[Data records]
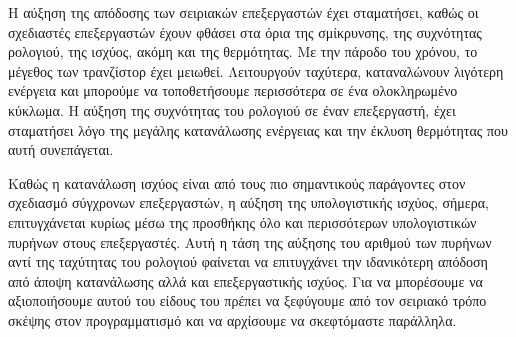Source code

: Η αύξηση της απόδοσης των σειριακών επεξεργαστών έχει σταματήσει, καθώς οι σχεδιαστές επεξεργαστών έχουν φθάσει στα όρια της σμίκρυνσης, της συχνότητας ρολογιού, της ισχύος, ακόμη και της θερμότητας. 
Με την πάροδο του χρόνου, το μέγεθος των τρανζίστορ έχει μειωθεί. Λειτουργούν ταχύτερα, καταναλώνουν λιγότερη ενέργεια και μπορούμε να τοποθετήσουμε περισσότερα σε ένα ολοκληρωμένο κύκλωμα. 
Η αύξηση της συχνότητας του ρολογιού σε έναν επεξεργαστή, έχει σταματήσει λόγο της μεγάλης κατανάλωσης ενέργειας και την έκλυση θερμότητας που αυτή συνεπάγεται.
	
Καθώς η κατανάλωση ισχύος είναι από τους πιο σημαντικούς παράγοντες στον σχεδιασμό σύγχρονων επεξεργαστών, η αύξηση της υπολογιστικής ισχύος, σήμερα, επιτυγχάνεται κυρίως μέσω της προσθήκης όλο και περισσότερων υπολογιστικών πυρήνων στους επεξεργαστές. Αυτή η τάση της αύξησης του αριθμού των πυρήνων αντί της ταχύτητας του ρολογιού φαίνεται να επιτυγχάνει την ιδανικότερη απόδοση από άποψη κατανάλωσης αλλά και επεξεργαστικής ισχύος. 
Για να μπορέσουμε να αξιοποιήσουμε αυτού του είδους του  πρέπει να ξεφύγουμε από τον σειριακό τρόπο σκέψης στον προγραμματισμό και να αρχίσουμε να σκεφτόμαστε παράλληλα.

● Activity:
Copy the data above word for word. Pictures stay out.

● Solved problem:
Source code

: Η αύξηση της απόδοσης των σειριακών επεξεργαστών έχει σταματήσει, καθώς οι σχεδιαστές επεξεργαστών έχουν φθάσει στα όρια της σμίκρυνσης, της συχνότητας ρολογιού, της ισχύος, ακόμη και της θερμότητας. 
Με την πάροδο του χρόνου, το μέγεθος των τρανζίστορ έχει μειωθεί. Λειτουργούν ταχύτερα, καταναλώνουν λιγότερη ενέργεια και μπορούμε να τοποθετήσουμε περισσότερα σε ένα ολοκληρωμένο κύκλωμα. 
Η αύξηση της συχνότητας του ρολογιού σε έναν επεξεργαστή, έχει σταματήσει λόγο της μεγάλης κατανάλωσης ενέργειας και την έκλυση θερμότητας που αυτή συνεπάγεται.
	
Καθώς η κατανάλωση ισχύος είναι από τους πιο σημαντικούς παράγοντες στον σχεδιασμό σύγχρονων επεξεργαστών, η αύξηση της υπολογιστικής ισχύος, σήμερα, επιτυγχάνεται κυρίως μέσω της προσθήκης όλο και περισσότερων υπολογιστικών πυρήνων στους επεξεργαστές. Αυτή η τάση της αύξησης του αριθμού των πυρήνων αντί της ταχύτητας του ρολογιού φαίνεται να επιτυγχάνει την ιδανικότερη απόδοση από άποψη κατανάλωσης αλλά και επεξεργαστικής ισχύος. 
Για να μπορέσουμε να αξιοποιήσουμε αυτού του είδους του  πρέπει να ξεφύγουμε από τον σειριακό τρόπο σκέψης στον προγραμματισμό και να αρχίσουμε να σκεφτόμαστε παράλληλα.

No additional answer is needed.